A Valentine’s Day Romance


Arnold, whose mind was not gripped by the everyday, lost as it was in fractured dreams, would rather be anywhere but where he was: locked in a stale relationship and funded by a job he found less rewarding than eating dust sandwiches, but then there was always a soothing drink and the looks, his “other woman, his future wife he hoped,” Sandra, gave him when he went into her shop: those looks which were becoming ever more personal he thought, intimate perhaps?

Sandra, was a busy girl, “On the up” as she used to say, whose most urgent energies where taken up with holiday brochures and ministering to the needs of her boyfriend Richard, who owned a restaurant up the road and surprisingly drove a Bentley.
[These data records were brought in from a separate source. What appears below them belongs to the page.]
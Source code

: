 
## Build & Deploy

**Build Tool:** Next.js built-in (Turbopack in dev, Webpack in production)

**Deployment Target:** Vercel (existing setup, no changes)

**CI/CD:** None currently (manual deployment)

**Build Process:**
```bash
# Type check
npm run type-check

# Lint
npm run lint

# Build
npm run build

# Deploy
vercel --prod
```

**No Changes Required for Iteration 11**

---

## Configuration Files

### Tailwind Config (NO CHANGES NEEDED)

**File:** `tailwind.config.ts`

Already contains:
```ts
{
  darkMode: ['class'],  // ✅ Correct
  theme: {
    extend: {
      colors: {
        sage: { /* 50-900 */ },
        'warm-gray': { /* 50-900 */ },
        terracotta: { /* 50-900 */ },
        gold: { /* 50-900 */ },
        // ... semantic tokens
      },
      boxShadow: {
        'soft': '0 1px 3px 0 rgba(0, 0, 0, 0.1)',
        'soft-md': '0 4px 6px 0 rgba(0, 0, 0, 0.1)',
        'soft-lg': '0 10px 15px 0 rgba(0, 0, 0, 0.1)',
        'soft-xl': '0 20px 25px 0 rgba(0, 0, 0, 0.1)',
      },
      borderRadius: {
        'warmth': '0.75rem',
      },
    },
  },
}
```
His parents had been wealthy, and so was he, but he could not sit idly by all day looking at inherited paintings, whatever their value, so had started a small business to pass the time which then turned out to be seriously successful, quite possibly because he did not need it to be so, who’s to say?

Richard had his insecurities, as did she, and only the mad do not perhaps, but somehow in that well-furnished wilderness he called a life she supplied a warmth which otherwise had not touched him. His father’s favourite sayings “Life is not personal” and, “If you have a problem, no one is interested!” might hold truths but offered little comfort to a small boy trying to discover his worth.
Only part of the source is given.